When I had enough things to try on, the saleswoman came into the fitting room with me. She watched me take off my clothes while she asked about my life.

“So what do you do?”

I was in my bra and skinny jeans.

“I work in media.”

I hopped on one leg and tugged at my pants. There is no good way to take off Jegging-ish pants in front of another person.

She held the first dress while I was down to my underwear and socks.

“At a magazine?”

“Yeah, I work at
Cosmo
.”

I was now topless, sockless, and wearing a thong. I tried to angle my butt away from the mirror. If they had given me the champagne I'd expected, this part would be fine.

This is a special moment, trying on your first wedding dress, one that society has taught me should end with a group of women crying. Mothers especially are supposed to cry, either because they're overcome by emotion or because they're paying and it's just sinking in how much this is going to cost.

Am I supposed to cry?
I thought as the woman buttoned me in and sent me out into the salon. I just knew if my mom cried, I would cry, too.

I left the dressing room and strode toward the mirror. Instead of bawling, my mother said, “That looks like a nightgown.” My sister burst out laughing.

Did you know you can get married in a nightgown? In a bridal store, they slap a $3,500 price tag on it anyway because this isn't only fashion: it's
wedding
fashion. They can charge you something insane because they know you're never planning on doing this again. They're basically silk nothings that you can tie an $800 belt around if you don't want to look like you woke up like this. In my effort to avoid picking up anything that was bridal in a bad way, I
had selected only nightgowns. Well, I no longer dressed like a seventh grader, but perhaps I wasn't as good at styling myself as I thought.

The saleswoman went into damage control mode. “How about something with a little more to it?” she said, pulling out a dress with an A-line skirt, empire waist, and sweetheart neckline. I agreed to try it on.

My mother was pleased with this A-line number because it didn't look like a nightgown. But I like all my clothes fitted, and treated the fabric flowing out from my waist like shackles.

“Ugh, I can't move in this,” I said as I lumbered across the floor with a scowl on my face. Meanwhile, next to me, a woman was trying on an obscenely expensive Jenny Packham dress (you know Jenny Packham; she makes some of Kate Middleton's evening clothes) with so much embellishment she looked like a chandelier. While I admire a girl who sees head-to-toe sparkle and thinks, “ME!” this woman would have looked better—or at the least, just like a human woman—in 90 percent of the other things in the store.

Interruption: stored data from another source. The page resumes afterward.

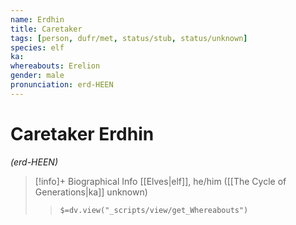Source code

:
 ```yaml
---
name: Erdhin
title: Caretaker
tags: [person, dufr/met, status/stub, status/unknown]
species: elf
ka:
whereabouts: Erelion
gender: male
pronunciation: erd-HEEN
---
```

# Caretaker Erdhin
*(erd-HEEN)*
>[!info]+ Biographical Info
> [[Elves|elf]], he/him ([[The Cycle of Generations|ka]] unknown)
>> `$=dv.view("_scripts/view/get_Whereabouts")`
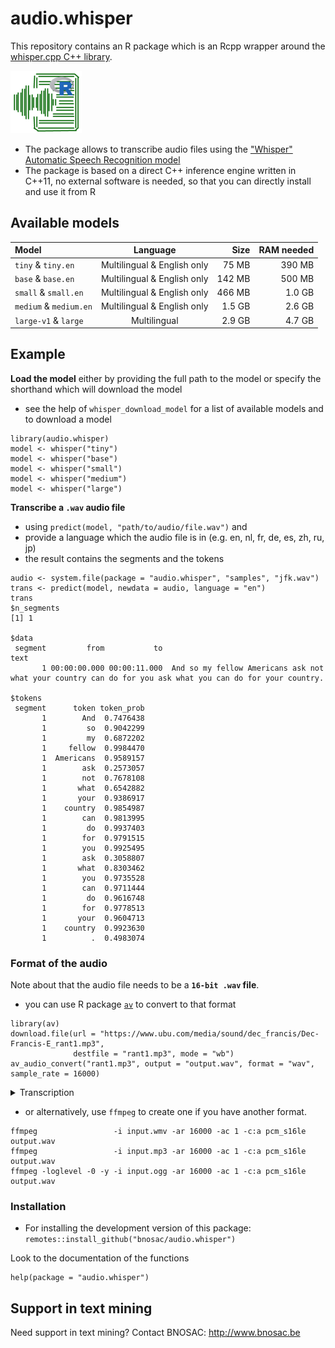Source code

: # audio.whisper

This repository contains an R package which is an Rcpp wrapper around the [whisper.cpp C++ library](https://github.com/ggerganov/whisper.cpp).

![](tools/logo-audio-whisper-x100.png)

- The package allows to transcribe audio files using the ["Whisper" Automatic Speech Recognition model](https://github.com/openai/whisper)
- The package is based on a direct C++ inference engine written in C++11, no external software is needed, so that you can directly install and use it from R


## Available models

| Model                  | Language                    |  Size  | RAM needed |
|:-----------------------|:---------------------------:|-------:|-----------:|
| `tiny` & `tiny.en`     | Multilingual & English only | 75 MB  | 390 MB     |
| `base` & `base.en`     | Multilingual & English only | 142 MB | 500 MB     |
| `small` & `small.en`   | Multilingual & English only | 466 MB | 1.0 GB     |
| `medium` & `medium.en` | Multilingual & English only | 1.5 GB | 2.6 GB     |
| `large-v1` & `large`   | Multilingual                | 2.9 GB | 4.7 GB     |

## Example

**Load the model** either by providing the full path to the model or specify the shorthand which will download the model
  - see the help of `whisper_download_model` for a list of available models and to download a model

```{r}
library(audio.whisper)
model <- whisper("tiny")
model <- whisper("base")
model <- whisper("small")
model <- whisper("medium")
model <- whisper("large")
```

**Transcribe a `.wav` audio file** 
  - using `predict(model, "path/to/audio/file.wav")` and 
  - provide a language which the audio file is in (e.g. en, nl, fr, de, es, zh, ru, jp)
  - the result contains the segments and the tokens

```{r}
audio <- system.file(package = "audio.whisper", "samples", "jfk.wav")
trans <- predict(model, newdata = audio, language = "en")
trans
$n_segments
[1] 1

$data
 segment         from           to                                                                                                       text
       1 00:00:00.000 00:00:11.000  And so my fellow Americans ask not what your country can do for you ask what you can do for your country.

$tokens
 segment      token token_prob
       1        And  0.7476438
       1         so  0.9042299
       1         my  0.6872202
       1     fellow  0.9984470
       1  Americans  0.9589157
       1        ask  0.2573057
       1        not  0.7678108
       1       what  0.6542882
       1       your  0.9386917
       1    country  0.9854987
       1        can  0.9813995
       1         do  0.9937403
       1        for  0.9791515
       1        you  0.9925495
       1        ask  0.3058807
       1       what  0.8303462
       1        you  0.9735528
       1        can  0.9711444
       1         do  0.9616748
       1        for  0.9778513
       1       your  0.9604713
       1    country  0.9923630
       1          .  0.4983074
```

### Format of the audio

Note about that the audio file needs to be a **`16-bit .wav` file**. 
  - you can use R package [`av`](https://cran.r-project.org/package=av) to convert to that format 

```{r}
library(av)
download.file(url = "https://www.ubu.com/media/sound/dec_francis/Dec-Francis-E_rant1.mp3", 
              destfile = "rant1.mp3", mode = "wb")
av_audio_convert("rant1.mp3", output = "output.wav", format = "wav", sample_rate = 16000)
```

<details>
  <summary>Transcription</summary>
  
  ```{r}
  trans <- predict(model, newdata = "output.wav", language = "en", duration = 30 * 1000, offset = 7 * 1000, token_timestamps = TRUE)
  trans
  ```
</details>

  - or alternatively, use `ffmpeg` to create one if you have another format. 

```{bash}
ffmpeg                 -i input.wmv -ar 16000 -ac 1 -c:a pcm_s16le output.wav
ffmpeg                 -i input.mp3 -ar 16000 -ac 1 -c:a pcm_s16le output.wav
ffmpeg -loglevel -0 -y -i input.ogg -ar 16000 -ac 1 -c:a pcm_s16le output.wav
```


### Installation

- For installing the development version of this package: `remotes::install_github("bnosac/audio.whisper")`

Look to the documentation of the functions

```
help(package = "audio.whisper")
```

## Support in text mining

Need support in text mining?
Contact BNOSAC: http://www.bnosac.be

My sister and I looked at each other with widened eyes. Just because something costs $8,000 doesn't mean it looks like $8,000. Anyone who's watched Bravo knows this. As does anyone who's ever walked into a store, seen something nice, looked at the price tag, and thought,
WTF are they serious?

Since my mom kept turning up her nose at the nightgowns, which I actually kind of liked, I browsed through a rack of Marchesa dresses (
without
picking them up and carrying them anywhere myself, so as not to break the bridal law about not handling gowns). I knew Marchesa well from going to its Fashion Week shows and red carpet photos of Blake Lively. The stuff is sparkly and lovely and expensive-looking and stylish—this isn't scary fashion; this is the
stuff women who live in Dallas and San Diego want to wear when they have a black-tie event. One dress had embellished cap sleeves. But all I could see when I looked at them was the human chandelier next to me. My sister failed to get excited about any of them. My mom kept repeating to anyone who would listen, “She can wear anything.”

I put on my favorite nightgown once more before leaving the store. My mom made a face. “I don't see the big deal,” she said. “She can wear anything.” She held her palms up.

I left the store stressed.

“I hate everything,” I told my family. “I'm not going to find anything at all.”

“We went to one store,” my mom said. “Just calm down.”

“Everything is hideous,” I insisted. “There's no way I'll find anything I like.”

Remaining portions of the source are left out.